Congressional priorities for January and beyond
When the new Congress convenes in January, top priorities will likely include any unfinished work on stimulus, as well as additional pandemic response.
- Coronavirus cases and hospitalizations continue to rise across the U.S., with the daily new case count topping 120,000 for the first time. Managing the economic and public health response, which might include rolling out a vaccine in the first half of the year, could consume a great deal of political energy in D.C. This may reduce the speed at which other items on the policy agenda can move.
- Members of the House and Senate in both parties have shown an increased appetite for greater regulation of big tech companies—up to and including regulations that could lead to break-ups of the biggest firms.
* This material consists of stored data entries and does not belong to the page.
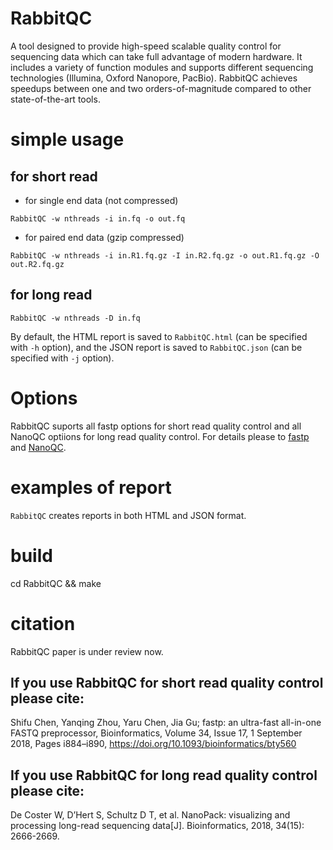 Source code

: # RabbitQC
A tool designed to provide high-speed scalable quality control for sequencing data which can take full advantage of modern hardware.
It includes a variety of function modules and supports different sequencing technologies (Illumina, Oxford Nanopore, PacBio). RabbitQC achieves speedups between one and two orders-of-magnitude compared to other state-of-the-art tools.

# simple usage
## for short read
* for single end data (not compressed)
```
RabbitQC -w nthreads -i in.fq -o out.fq
```
* for paired end data (gzip compressed)
```
RabbitQC -w nthreads -i in.R1.fq.gz -I in.R2.fq.gz -o out.R1.fq.gz -O out.R2.fq.gz
```
## for long read
```
RabbitQC -w nthreads -D in.fq
```

By default, the HTML report is saved to `RabbitQC.html` (can be specified with `-h` option), and the JSON report is saved to `RabbitQC.json` (can be specified with `-j` option).

# Options
RabbitQC suports all fastp options for short read quality control and all NanoQC optiions for long read quality control. For details please to [fastp](https://github.com/OpenGene/fastp) and [NanoQC](https://github.com/wdecoster/nanoQC).

# examples of report
`RabbitQC` creates reports in both HTML and JSON format.

# build
cd RabbitQC && make

# citation
RabbitQC paper is under review now.

## If you use RabbitQC for short read quality control please cite:

Shifu Chen, Yanqing Zhou, Yaru Chen, Jia Gu; fastp: an ultra-fast all-in-one FASTQ preprocessor, Bioinformatics, Volume 34, Issue 17, 1 September 2018, Pages i884–i890, https://doi.org/10.1093/bioinformatics/bty560

## If you use RabbitQC for long read quality control please cite:

De Coster W, D’Hert S, Schultz D T, et al. NanoPack: visualizing and processing long-read sequencing data[J]. Bioinformatics, 2018, 34(15): 2666-2669.

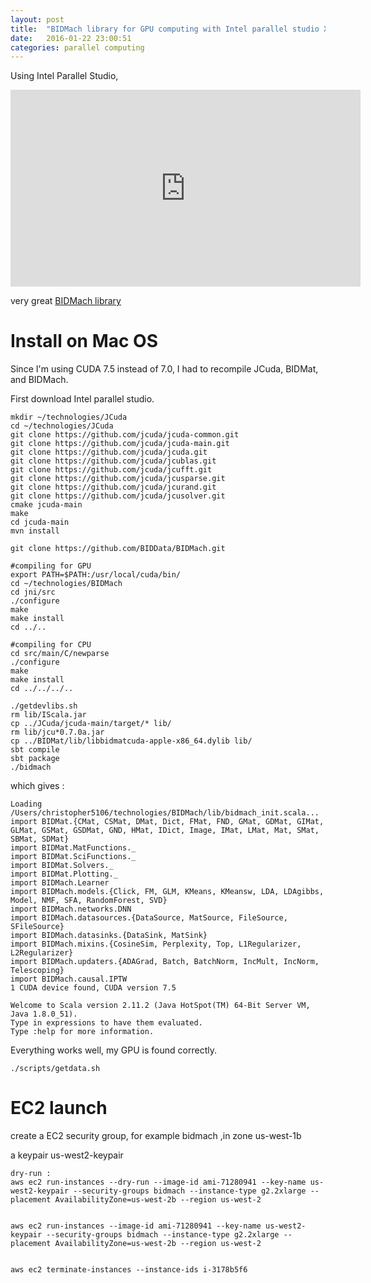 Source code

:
 ```yaml
---
layout: post
title:  "BIDMach library for GPU computing with Intel parallel studio XE: simply amazing [install on MacOS and EC2]"
date:   2016-01-22 23:00:51
categories: parallel computing
---
```



Using Intel Parallel Studio,

<iframe width="560" height="315" src="https://www.youtube.com/embed/G6pKqD8uXdk" frameborder="0" allowfullscreen></iframe>


very great [BIDMach library](http://bid2.berkeley.edu/bid-data-project/download/)


# Install on Mac OS

Since I'm using CUDA 7.5 instead of 7.0, I had to recompile JCuda, BIDMat, and BIDMach.

First download Intel parallel studio.

    mkdir ~/technologies/JCuda
    cd ~/technologies/JCuda
    git clone https://github.com/jcuda/jcuda-common.git
    git clone https://github.com/jcuda/jcuda-main.git
    git clone https://github.com/jcuda/jcuda.git
    git clone https://github.com/jcuda/jcublas.git
    git clone https://github.com/jcuda/jcufft.git
    git clone https://github.com/jcuda/jcusparse.git
    git clone https://github.com/jcuda/jcurand.git
    git clone https://github.com/jcuda/jcusolver.git
    cmake jcuda-main
    make
    cd jcuda-main
    mvn install

    git clone https://github.com/BIDData/BIDMach.git

    #compiling for GPU
    export PATH=$PATH:/usr/local/cuda/bin/
    cd ~/technologies/BIDMach
    cd jni/src
    ./configure
    make
    make install
    cd ../..

    #compiling for CPU
    cd src/main/C/newparse
    ./configure
    make
    make install
    cd ../../../..

    ./getdevlibs.sh
    rm lib/IScala.jar
    cp ../JCuda/jcuda-main/target/* lib/
    rm lib/jcu*0.7.0a.jar
    cp ../BIDMat/lib/libbidmatcuda-apple-x86_64.dylib lib/
    sbt compile
    sbt package
    ./bidmach

which gives :

    Loading /Users/christopher5106/technologies/BIDMach/lib/bidmach_init.scala...
    import BIDMat.{CMat, CSMat, DMat, Dict, FMat, FND, GMat, GDMat, GIMat, GLMat, GSMat, GSDMat, GND, HMat, IDict, Image, IMat, LMat, Mat, SMat, SBMat, SDMat}
    import BIDMat.MatFunctions._
    import BIDMat.SciFunctions._
    import BIDMat.Solvers._
    import BIDMat.Plotting._
    import BIDMach.Learner
    import BIDMach.models.{Click, FM, GLM, KMeans, KMeansw, LDA, LDAgibbs, Model, NMF, SFA, RandomForest, SVD}
    import BIDMach.networks.DNN
    import BIDMach.datasources.{DataSource, MatSource, FileSource, SFileSource}
    import BIDMach.datasinks.{DataSink, MatSink}
    import BIDMach.mixins.{CosineSim, Perplexity, Top, L1Regularizer, L2Regularizer}
    import BIDMach.updaters.{ADAGrad, Batch, BatchNorm, IncMult, IncNorm, Telescoping}
    import BIDMach.causal.IPTW
    1 CUDA device found, CUDA version 7.5

    Welcome to Scala version 2.11.2 (Java HotSpot(TM) 64-Bit Server VM, Java 1.8.0_51).
    Type in expressions to have them evaluated.
    Type :help for more information.


Everything works well, my GPU is found correctly.

    ./scripts/getdata.sh

# EC2 launch

create a EC2 security group, for example bidmach ,in zone us-west-1b

a keypair us-west2-keypair

    dry-run :
    aws ec2 run-instances --dry-run --image-id ami-71280941 --key-name us-west2-keypair --security-groups bidmach --instance-type g2.2xlarge --placement AvailabilityZone=us-west-2b --region us-west-2


    aws ec2 run-instances --image-id ami-71280941 --key-name us-west2-keypair --security-groups bidmach --instance-type g2.2xlarge --placement AvailabilityZone=us-west-2b --region us-west-2


    aws ec2 terminate-instances --instance-ids i-3178b5f6
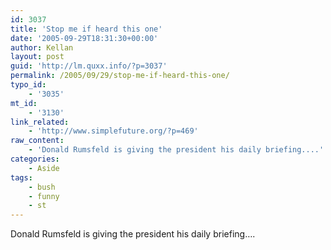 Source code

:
 ```yaml
---
id: 3037
title: 'Stop me if heard this one'
date: '2005-09-29T18:31:30+00:00'
author: Kellan
layout: post
guid: 'http://lm.quxx.info/?p=3037'
permalink: /2005/09/29/stop-me-if-heard-this-one/
typo_id:
    - '3035'
mt_id:
    - '3130'
link_related:
    - 'http://www.simplefuture.org/?p=469'
raw_content:
    - 'Donald Rumsfeld is giving the president his daily briefing....'
categories:
    - Aside
tags:
    - bush
    - funny
    - st
---
```


Donald Rumsfeld is giving the president his daily briefing….
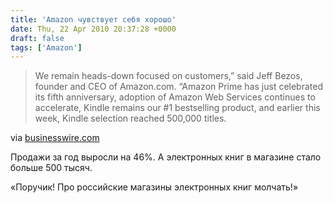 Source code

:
 ```yaml
---
title: 'Amazon чувствует себя хорошо'
date: Thu, 22 Apr 2010 20:37:28 +0000
draft: false
tags: ['Amazon']
---
```


> We remain heads-down focused on customers,” said Jeff Bezos, founder and CEO of Amazon.com. “Amazon Prime has just celebrated its fifth anniversary, adoption of Amazon Web Services continues to accelerate, Kindle remains our #1 bestselling product, and earlier this week, Kindle selection reached 500,000 titles.

via [businesswire.com](http://www.businesswire.com/portal/site/home/permalink/?ndmViewId=news_view&newsId=20100422006888&newsLang=en)

Продажи за год выросли на 46%. А электронных книг в магазине стало больше 500 тысяч.

«Поручик! Про российские магазины электронных книг молчать!»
Tech stocks rallied through the week, as investors bet that a divided government could slow the pace of regulation.
- The Supreme Court will soon hold oral arguments in a case that could impact the future of the Affordable Care Act (ACA). A decision is unlikely before spring, but a ruling that invalidates the ACA could require a fast response from Congress to minimize uncertainty in health insurance markets—particularly if the nation is still battling a public health crisis. It remains to be seen how quickly members of Congress with deeply divergent views on the ACA would be able to reach agreement.
Final thoughts for investors
Election week underscored the truth behind an old investing aphorism: Time in the market beats timing the market. The key is to work with a financial professional to create a plan that will help you meet your long-term investment goals. If you feel uncertain about your asset allocation, please speak with a financial professional.